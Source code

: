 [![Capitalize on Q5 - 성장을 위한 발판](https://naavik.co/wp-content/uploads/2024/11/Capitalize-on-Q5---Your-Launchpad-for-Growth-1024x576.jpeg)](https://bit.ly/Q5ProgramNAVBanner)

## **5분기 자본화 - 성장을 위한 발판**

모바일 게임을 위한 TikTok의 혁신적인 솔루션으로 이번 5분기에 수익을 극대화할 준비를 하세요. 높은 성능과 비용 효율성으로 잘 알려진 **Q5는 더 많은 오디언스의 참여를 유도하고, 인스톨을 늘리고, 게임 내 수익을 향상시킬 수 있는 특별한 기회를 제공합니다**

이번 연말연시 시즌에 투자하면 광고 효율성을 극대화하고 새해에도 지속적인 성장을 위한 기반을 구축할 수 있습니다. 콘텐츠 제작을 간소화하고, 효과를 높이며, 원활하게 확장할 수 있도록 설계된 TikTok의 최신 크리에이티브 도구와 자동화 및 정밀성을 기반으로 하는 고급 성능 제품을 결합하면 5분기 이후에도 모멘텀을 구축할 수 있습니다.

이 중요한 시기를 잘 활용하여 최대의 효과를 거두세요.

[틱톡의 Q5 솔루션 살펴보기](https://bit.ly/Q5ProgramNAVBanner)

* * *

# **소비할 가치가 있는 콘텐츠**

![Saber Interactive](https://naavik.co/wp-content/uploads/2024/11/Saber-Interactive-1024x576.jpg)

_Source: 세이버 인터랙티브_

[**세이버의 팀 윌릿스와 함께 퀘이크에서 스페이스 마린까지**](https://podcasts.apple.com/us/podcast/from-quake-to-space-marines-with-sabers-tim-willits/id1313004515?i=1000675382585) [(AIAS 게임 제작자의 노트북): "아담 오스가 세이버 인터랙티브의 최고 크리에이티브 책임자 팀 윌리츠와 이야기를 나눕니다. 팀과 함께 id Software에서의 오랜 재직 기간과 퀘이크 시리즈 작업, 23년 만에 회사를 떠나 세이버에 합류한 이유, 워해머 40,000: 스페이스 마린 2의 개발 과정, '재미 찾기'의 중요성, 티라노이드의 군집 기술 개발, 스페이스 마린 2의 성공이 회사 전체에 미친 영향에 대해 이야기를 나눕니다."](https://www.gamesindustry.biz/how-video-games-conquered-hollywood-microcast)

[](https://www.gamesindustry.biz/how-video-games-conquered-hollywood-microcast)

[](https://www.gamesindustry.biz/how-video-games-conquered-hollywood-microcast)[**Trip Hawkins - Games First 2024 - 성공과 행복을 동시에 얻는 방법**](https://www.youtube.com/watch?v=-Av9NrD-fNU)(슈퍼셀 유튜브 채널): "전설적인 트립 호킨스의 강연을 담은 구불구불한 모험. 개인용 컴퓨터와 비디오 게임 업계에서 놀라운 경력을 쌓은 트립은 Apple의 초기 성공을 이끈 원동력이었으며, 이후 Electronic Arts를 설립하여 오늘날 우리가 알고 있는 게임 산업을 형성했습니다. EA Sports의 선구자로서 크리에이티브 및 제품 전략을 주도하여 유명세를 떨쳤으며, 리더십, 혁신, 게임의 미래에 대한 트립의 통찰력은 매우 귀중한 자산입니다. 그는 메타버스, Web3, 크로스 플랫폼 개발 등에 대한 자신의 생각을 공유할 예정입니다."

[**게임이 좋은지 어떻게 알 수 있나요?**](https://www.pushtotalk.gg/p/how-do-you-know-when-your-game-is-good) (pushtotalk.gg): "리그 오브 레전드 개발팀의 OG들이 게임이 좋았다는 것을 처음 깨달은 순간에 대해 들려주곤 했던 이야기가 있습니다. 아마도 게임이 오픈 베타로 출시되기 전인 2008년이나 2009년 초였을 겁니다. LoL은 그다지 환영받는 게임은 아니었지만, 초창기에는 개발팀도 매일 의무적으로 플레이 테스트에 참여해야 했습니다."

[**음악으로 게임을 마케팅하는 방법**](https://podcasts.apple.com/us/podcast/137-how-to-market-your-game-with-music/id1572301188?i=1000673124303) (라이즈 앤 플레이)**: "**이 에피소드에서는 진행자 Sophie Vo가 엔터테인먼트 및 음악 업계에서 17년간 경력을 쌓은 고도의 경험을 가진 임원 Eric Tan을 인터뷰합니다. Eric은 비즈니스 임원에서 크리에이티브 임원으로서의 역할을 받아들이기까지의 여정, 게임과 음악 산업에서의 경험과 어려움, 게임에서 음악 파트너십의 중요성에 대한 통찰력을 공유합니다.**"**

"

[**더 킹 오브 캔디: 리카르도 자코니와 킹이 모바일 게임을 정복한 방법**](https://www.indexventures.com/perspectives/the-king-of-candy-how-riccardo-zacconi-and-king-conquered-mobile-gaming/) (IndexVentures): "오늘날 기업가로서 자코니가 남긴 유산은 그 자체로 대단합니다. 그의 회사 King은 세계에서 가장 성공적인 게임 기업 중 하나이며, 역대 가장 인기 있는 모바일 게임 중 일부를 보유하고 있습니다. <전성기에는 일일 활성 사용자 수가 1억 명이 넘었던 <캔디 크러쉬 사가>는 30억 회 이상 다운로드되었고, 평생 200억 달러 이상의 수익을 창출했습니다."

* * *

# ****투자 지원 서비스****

______

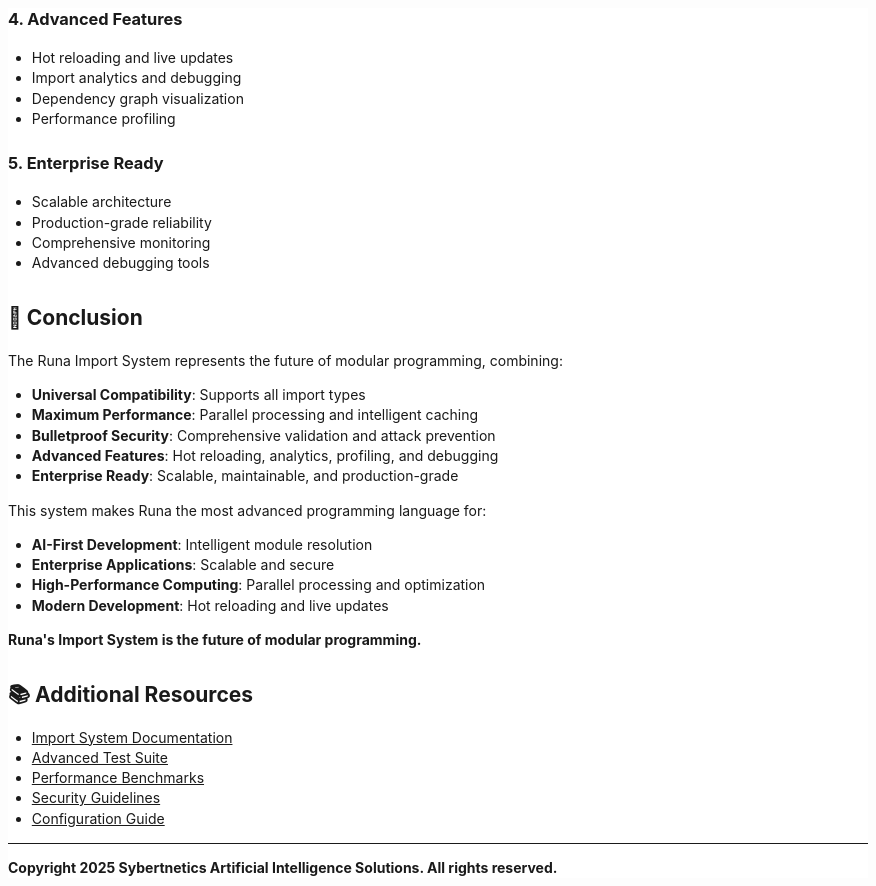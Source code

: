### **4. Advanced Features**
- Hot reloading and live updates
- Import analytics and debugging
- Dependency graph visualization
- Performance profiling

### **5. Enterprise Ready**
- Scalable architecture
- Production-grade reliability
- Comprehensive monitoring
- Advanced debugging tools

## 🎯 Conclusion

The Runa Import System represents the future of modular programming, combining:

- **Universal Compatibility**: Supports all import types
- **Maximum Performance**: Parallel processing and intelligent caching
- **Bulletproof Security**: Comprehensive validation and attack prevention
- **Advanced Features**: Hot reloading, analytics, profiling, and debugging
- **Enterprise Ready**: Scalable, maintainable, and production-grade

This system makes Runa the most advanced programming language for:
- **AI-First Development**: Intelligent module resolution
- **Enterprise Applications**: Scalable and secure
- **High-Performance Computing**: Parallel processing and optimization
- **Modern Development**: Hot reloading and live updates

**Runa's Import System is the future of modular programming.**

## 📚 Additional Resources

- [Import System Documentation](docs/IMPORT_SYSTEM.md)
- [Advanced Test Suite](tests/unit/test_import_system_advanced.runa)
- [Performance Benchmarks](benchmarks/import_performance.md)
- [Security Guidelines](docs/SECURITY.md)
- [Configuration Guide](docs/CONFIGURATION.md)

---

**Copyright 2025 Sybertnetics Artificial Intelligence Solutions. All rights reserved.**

______

▶ _Instructions to follow_:
For every line of the records above that holds the word "grade", count one, and state the total only.

▶ _Answer to this problem_:
2